Le savoir-faire en communication devient plus important pour faire avancer les sujets. « Le trésorier doit être capable d’interagir avec davantage de fonctions qu’auparavant, faire preuve de pédagogie sur son métier et endosser le rôle de ‘business partner’ auprès des opérationnels. Autant pour parler de leurs objectifs de réduction de CO2 que des délais de paiements ou des stocks dans un contexte inflationniste », illustre le directeur de la trésorerie de Thales.
En outre, les directeurs et responsables de service sont attendus sur « un management plus souple et participatif propice à l’intégration des juniors – ce qui est nouveau pour des profils parfois issus d’environnements très rigoureux », explique pour sa part Harold Valat, associé au sein du cabinet Vauban Executive Search. Tandis que « les jeunes candidats doivent surtout faire preuve d’ouverture, de curiosité et adopter une posture d’apprentissage permanent, car le métier ne cesse d’évoluer », considère Jean-Claude Climeau.
Un marché de l’emploi dynamique
Les besoins en recrutements sont à la hauteur des enjeux de transformation et des turbulences actuelles combinés, et de la nécessité de rajeunir la pyramide des âges de la profession. Selon l’enquête réalisée par Mazars et l’Association du master trésorerie de la Sorbonne (AMTSA) auprès de tous les alumnis et restituée fin septembre (15 promotions, 190 réponses), la moitié des répondants évoquent des difficultés d’embauches. Et, parmi les solutions que ces derniers envisagent, 20 % citent des augmentations de salaires …

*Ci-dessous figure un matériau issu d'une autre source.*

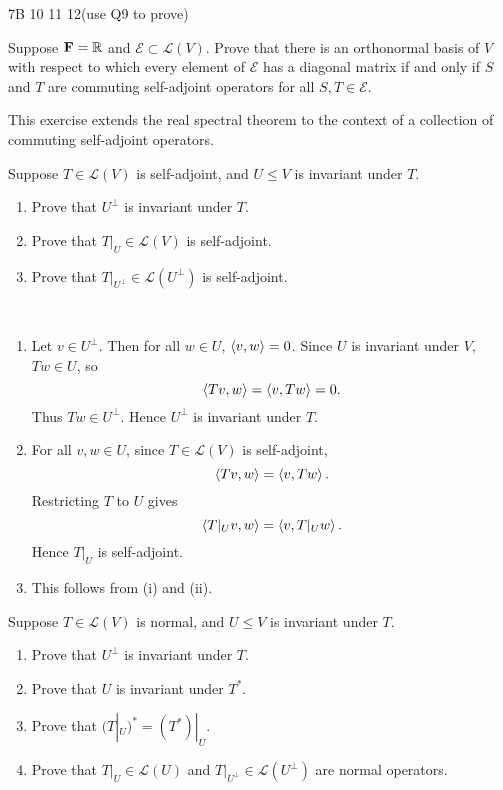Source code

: 7B 10 11 12(use Q9 to prove)

\begin{exercise}
Suppose $\mathbf F=\mathbb R$ and $\mathcal{E}\subset\mathcal{L}(V)$. Prove that there is an orthonormal basis of $V$ with respect to which every element of $\mathcal{E}$ has a diagonal matrix if and only if $S$ and $T$ are commuting self-adjoint operators for all $S,T\in\mathcal{E}$.
\end{exercise}

This exercise extends the real spectral theorem to the context of a collection of commuting self-adjoint operators.

\begin{exercise}
Suppose $T\in\mathcal{L}(V)$ is self-adjoint, and $U\le V$ is invariant under $T$.
\begin{enumerate}[label=(\roman*)]
\item Prove that $U^\perp$ is invariant under $T$.
\item Prove that $T|_U\in\mathcal{L}(V)$ is self-adjoint.
\item Prove that $T|_{U^\perp}\in\mathcal{L}(U^\perp)$ is self-adjoint.
\end{enumerate}
\end{exercise}

\begin{solution} \
\begin{enumerate}[label=(\roman*)]
\item Let $v\in U^\perp$. Then for all $w\in U$, $\left\langle v,w\right\rangle=0$.
Since $U$ is invariant under $V$, $Tw\in U$, so
\[\left\langle Tv,w\right\rangle=\left\langle v,Tw\right\rangle=0.\]
Thus $Tw\in U^\perp$. Hence $U^\perp$ is invariant under $T$.

\item For all $v,w\in U$, since $T\in\mathcal{L}(V)$ is self-adjoint, 
\[\left\langle Tv,w\right\rangle=\left\langle v,Tw\right\rangle.\]
Restricting $T$ to $U$ gives
\[\left\langle T|_U v,w\right\rangle=\left\langle v,T|_U w\right\rangle.\]
Hence $T|_U$ is self-adjoint.

\item This follows from (i) and (ii).
\end{enumerate}
\end{solution}

\begin{exercise}
Suppose $T\in\mathcal{L}(V)$ is normal, and $U\le V$ is invariant under $T$.
\begin{enumerate}[label=(\roman*)]
\item Prove that $U^\perp$ is invariant under $T$.
\item Prove that $U$ is invariant under $T^*$.
\item Prove that $(T|_U)^*=(T^*)|_U$.
\item Prove that $T|_U\in\mathcal{L}(U)$ and $T|_{U^\perp}\in\mathcal{L}(U^\perp)$ are normal operators.
\end{enumerate}
\end{exercise}

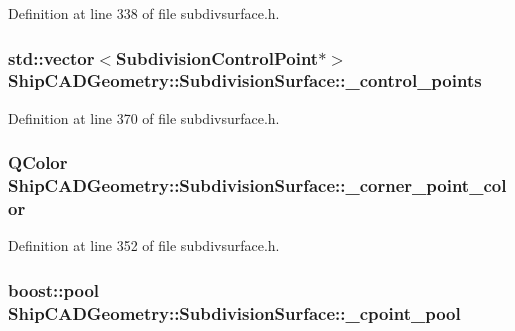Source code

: Definition at line 338 of file subdivsurface.\-h.

\hypertarget{classShipCADGeometry_1_1SubdivisionSurface_a7a1119ec998a0012e11ec7dee63073fc}{
\subsubsection[{\-\_\-control\-\_\-points}]{\setlength{\rightskip}{0pt plus 5cm}std\-::vector$<${\bf Subdivision\-Control\-Point}$\ast$$>$ Ship\-C\-A\-D\-Geometry\-::\-Subdivision\-Surface\-::\-\_\-control\-\_\-points\hspace{0.3cm}{\ttfamily [protected]}}}\label{classShipCADGeometry_1_1SubdivisionSurface_a7a1119ec998a0012e11ec7dee63073fc}


Definition at line 370 of file subdivsurface.\-h.

\hypertarget{classShipCADGeometry_1_1SubdivisionSurface_a1a258a7eb65fd759138f386ca88b158d}{
\subsubsection[{\-\_\-corner\-\_\-point\-\_\-color}]{\setlength{\rightskip}{0pt plus 5cm}Q\-Color Ship\-C\-A\-D\-Geometry\-::\-Subdivision\-Surface\-::\-\_\-corner\-\_\-point\-\_\-color\hspace{0.3cm}{\ttfamily [protected]}}}\label{classShipCADGeometry_1_1SubdivisionSurface_a1a258a7eb65fd759138f386ca88b158d}


Definition at line 352 of file subdivsurface.\-h.

\hypertarget{classShipCADGeometry_1_1SubdivisionSurface_aa9d50a7eea24cebe4e97f5af8dc0c4d8}{
\subsubsection[{\-\_\-cpoint\-\_\-pool}]{\setlength{\rightskip}{0pt plus 5cm}boost\-::pool Ship\-C\-A\-D\-Geometry\-::\-Subdivision\-Surface\-::\-\_\-cpoint\-\_\-pool\hspace{0.3cm}{\ttfamily [protected]}}}\label{classShipCADGeometry_1_1SubdivisionSurface_aa9d50a7eea24cebe4e97f5af8dc0c4d8}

« Le marché de l’emploi se porte très bien, confirme Elisabeth Chevillard, fondatrice du cabinet EC-RH, spécialisé dans le recrutement en finance d’entreprise et particulièrement versé dans la fonction trésorerie et financements. Les trésoriers sont généralement passionnés par leur métier et évoluent essentiellement dans leur environnement. C’est une niche mais elle offre de nombreuses possibilités de mobilité interne (direction financière ou extension du périmètre du directeur financement et trésorerie aux problématiques de communication financière, credit management …) et externe, permettant à ces professionnels d’élargir leur horizon. »
Missionné sur des postes de direction trésorerie et financement ou de directeur administratif et financier (DAF) ayant la responsabilité de la trésorerie, Vauban Executive Search reconnaît aussi la bonne tenue de ce marché de l’emploi, « raisonnablement en tension, mais sur lequel il faut agir très vite au vu des opportunités qui s’offrent aux candidats », remarque Harold Valat, associé du cabinet.
Plus généralement – et sans surprise -, les fonctions de front-office (exécution des opérations en lien avec les banques et les marchés) sont les mieux rétribuées (voir le tableau). « Moins rémunérateur, Je backoffice, qui enregistre les opérations et fait la jonction avec la comptabilité et le contrôle de gestion, s’appuie autant sur des juniors que sur des profils très aguerris pour encadrer ces derniers, détaille Emmanuel Rapin. Les jeunes diplômés sont aussi présents dans le middle-office (analyse et contrôle). »
Un salaire annuel médian à 41.200 euros
Similaire à celui que peut attendre un bac+5 issu d’une école de commerce et de management, le salaire d’un jeune débutant en trésorerie s’élève à plus ou moins 40.000 euros annuels, avec des variations entre Paris et la province et en fonction de la taille de l’entreprise.